» TASK INSTRUCTIONS
Although pictures appear in the data, the answer should contain only the lines from its start through the line with "with precompiled translations**", written out exactly.
[EXERCISE INPUT — start]
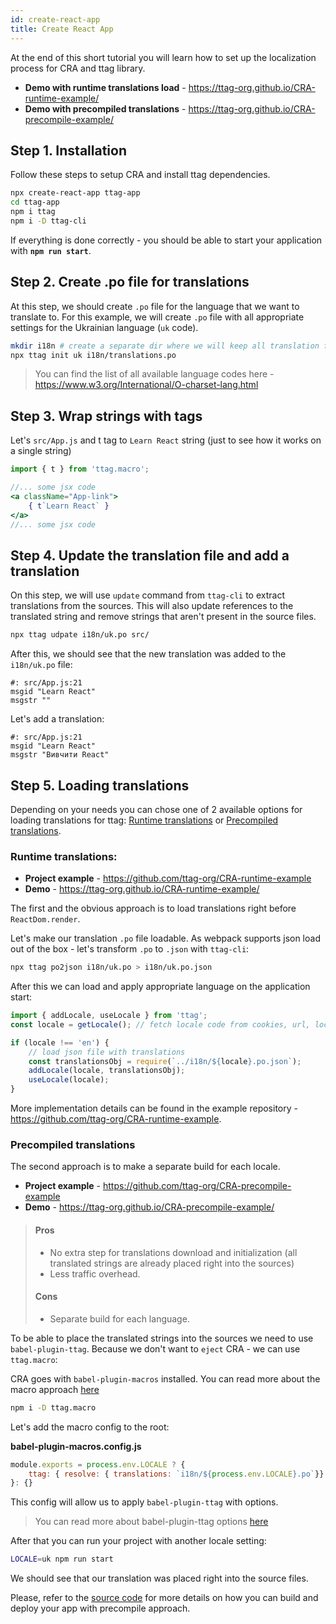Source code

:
 ```yaml
---
id: create-react-app
title: Create React App
---
```


At the end of this short tutorial you will learn how to set up the localization process for CRA and ttag library.

* **Demo with runtime translations load** - https://ttag-org.github.io/CRA-runtime-example/
* **Demo with precompiled translations** - https://ttag-org.github.io/CRA-precompile-example/

## Step 1. Installation
Follow these steps to setup CRA and install ttag dependencies.

```bash
npx create-react-app ttag-app
cd ttag-app
npm i ttag
npm i -D ttag-cli
```

If everything is done correctly - you should be able to start your application with **`npm run start`**.

## Step 2. Create .po file for translations
At this step, we should create `.po` file for the language that we want to translate to.
For this example, we will create `.po` file with all appropriate settings for the Ukrainian language (`uk` code).

```bash
mkdir i18n # create a separate dir where we will keep all translation files
npx ttag init uk i18n/translations.po
```

> You can find the list of all available language codes here - https://www.w3.org/International/O-charset-lang.html


## Step 3. Wrap strings with tags
Let's `src/App.js` and t tag to `Learn React` string (just to see how it works on a single string)

```jsx
import { t } from 'ttag.macro';

//... some jsx code
<a className="App-link">
    { t`Learn React` }
</a>
//... some jsx code
```

## Step 4. Update the translation file and add a translation
On this step, we will use `update` command from `ttag-cli` to extract translations from the sources. This will also update references to the translated string and remove strings that aren't present in the source files.

```bash
npx ttag udpate i18n/uk.po src/
```

After this, we should see that the new translation was added to the `i18n/uk.po` file:

```po
#: src/App.js:21
msgid "Learn React"
msgstr ""
```

Let's add a translation:

```po
#: src/App.js:21
msgid "Learn React"
msgstr "Вивчити React"
```

## Step 5. Loading translations
Depending on your needs you can chose one of 2 available options for loading translations for ttag: [Runtime translations](#runtime-translations) or [Precompiled translations](#precompiled-translations).

### Runtime translations:

* **Project example** - https://github.com/ttag-org/CRA-runtime-example
* **Demo** - https://ttag-org.github.io/CRA-runtime-example/

The first and the obvious approach is to load translations right before `ReactDom.render`.

Let's make our translation `.po` file loadable. As webpack supports json load out of the box - let's transform `.po` to `.json` with `ttag-cli`:

```bash
npx ttag po2json i18n/uk.po > i18n/uk.po.json
```

After this we can load and apply appropriate language on the application start:

```js
import { addLocale, useLocale } from 'ttag';
const locale = getLocale(); // fetch locale code from cookies, url, localStorage e.t.c

if (locale !== 'en') {
    // load json file with translations
    const translationsObj = require(`../i18n/${locale}.po.json`);
    addLocale(locale, translationsObj);
    useLocale(locale);
}
```
More implementation details can be found in the example repository - https://github.com/ttag-org/CRA-runtime-example.



### Precompiled translations
The second approach is to make a separate build for each locale.

* **Project example** - https://github.com/ttag-org/CRA-precompile-example
* **Demo** - https://ttag-org.github.io/CRA-precompile-example/

> #### Pros
> * No extra step for translations download and initialization (all translated strings are already placed right into the sources)
> * Less traffic overhead.
> 
> #### Cons
> * Separate build for each language.

To be able to place the translated strings into the sources we need to use `babel-plugin-ttag`. Because we don't want to `eject` CRA - we can use `ttag.macro`:

CRA goes with `babel-plugin-macros` installed. You can read more about the macro approach [here](https://github.com/kentcdodds/babel-plugin-macros)

```bash
npm i -D ttag.macro 
```

Let's add the macro config to the root:

**babel-plugin-macros.config.js**

```js
module.exports = process.env.LOCALE ? {
    ttag: { resolve: { translations: `i18n/${process.env.LOCALE}.po`}}
}: {}
```
This config will allow us to apply `babel-plugin-ttag` with options.

> You can read more about babel-plugin-ttag options [here](/docs/plugin-api.html)

After that you can run your project with another locale setting:

```bash
LOCALE=uk npm run start
```

We should see that our translation was placed right into the source files.

Please, refer to the [source code](https://github.com/ttag-org/CRA-precompile-example) for more details on how you can build and deploy your app with precompile approach.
[EXERCISE INPUT — finish]
» ANSWER BELOW
Source code

:
 ```yaml
---
id: create-react-app
title: Create React App
---
```


At the end of this short tutorial you will learn how to set up the localization process for CRA and ttag library.

* **Demo with runtime translations load** - https://ttag-org.github.io/CRA-runtime-example/
* **Demo with precompiled translations** - https://ttag-org.github.io/CRA-precompile-example/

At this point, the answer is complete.